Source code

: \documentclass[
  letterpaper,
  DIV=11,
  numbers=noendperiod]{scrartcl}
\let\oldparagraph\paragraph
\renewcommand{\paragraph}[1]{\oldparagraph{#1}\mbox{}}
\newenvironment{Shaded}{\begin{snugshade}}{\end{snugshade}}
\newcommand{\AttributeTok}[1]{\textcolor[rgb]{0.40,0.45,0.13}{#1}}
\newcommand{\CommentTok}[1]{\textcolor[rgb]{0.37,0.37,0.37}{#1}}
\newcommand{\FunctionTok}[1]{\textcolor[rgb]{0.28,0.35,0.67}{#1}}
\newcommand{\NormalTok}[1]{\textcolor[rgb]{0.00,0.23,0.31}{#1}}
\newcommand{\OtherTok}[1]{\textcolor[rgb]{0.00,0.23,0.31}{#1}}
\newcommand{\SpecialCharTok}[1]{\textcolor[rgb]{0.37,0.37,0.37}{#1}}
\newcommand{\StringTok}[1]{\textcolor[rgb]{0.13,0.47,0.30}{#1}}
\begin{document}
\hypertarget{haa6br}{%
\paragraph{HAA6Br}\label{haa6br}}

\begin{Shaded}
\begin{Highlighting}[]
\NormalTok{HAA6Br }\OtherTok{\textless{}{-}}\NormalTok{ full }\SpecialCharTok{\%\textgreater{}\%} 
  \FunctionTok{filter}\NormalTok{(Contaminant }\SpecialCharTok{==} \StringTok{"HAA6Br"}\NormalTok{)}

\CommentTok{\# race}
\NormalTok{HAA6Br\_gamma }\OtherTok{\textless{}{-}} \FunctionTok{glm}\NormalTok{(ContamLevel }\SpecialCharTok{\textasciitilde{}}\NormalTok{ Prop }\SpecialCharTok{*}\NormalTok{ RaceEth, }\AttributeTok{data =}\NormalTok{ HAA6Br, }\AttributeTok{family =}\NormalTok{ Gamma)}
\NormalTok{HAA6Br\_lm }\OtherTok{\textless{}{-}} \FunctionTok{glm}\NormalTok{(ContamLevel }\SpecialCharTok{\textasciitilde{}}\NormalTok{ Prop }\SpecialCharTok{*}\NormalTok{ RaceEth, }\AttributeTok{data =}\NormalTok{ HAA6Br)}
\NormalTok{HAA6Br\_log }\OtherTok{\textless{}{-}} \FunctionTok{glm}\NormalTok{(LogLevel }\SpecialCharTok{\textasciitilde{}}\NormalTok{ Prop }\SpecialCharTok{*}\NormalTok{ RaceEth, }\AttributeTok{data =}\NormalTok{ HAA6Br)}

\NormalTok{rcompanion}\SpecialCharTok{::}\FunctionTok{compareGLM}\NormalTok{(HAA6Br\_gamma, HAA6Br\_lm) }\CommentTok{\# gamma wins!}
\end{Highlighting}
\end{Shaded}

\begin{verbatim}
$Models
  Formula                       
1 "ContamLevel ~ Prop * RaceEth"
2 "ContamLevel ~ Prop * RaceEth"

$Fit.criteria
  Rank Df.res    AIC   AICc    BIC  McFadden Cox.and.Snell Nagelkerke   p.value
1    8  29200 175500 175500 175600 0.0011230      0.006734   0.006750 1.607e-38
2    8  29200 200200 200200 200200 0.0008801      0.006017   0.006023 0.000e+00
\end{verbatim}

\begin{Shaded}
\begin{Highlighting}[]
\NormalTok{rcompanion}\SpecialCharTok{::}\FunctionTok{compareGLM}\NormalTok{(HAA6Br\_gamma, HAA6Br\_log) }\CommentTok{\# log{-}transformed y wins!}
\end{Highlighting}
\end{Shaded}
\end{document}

-=-=-

> Task description: Report all lines of the data that include the word "paragraph".

> Exercise answer:
\let\oldparagraph\paragraph
\renewcommand{\paragraph}[1]{\oldparagraph{#1}\mbox{}}
\paragraph{HAA6Br}\label{haa6br}}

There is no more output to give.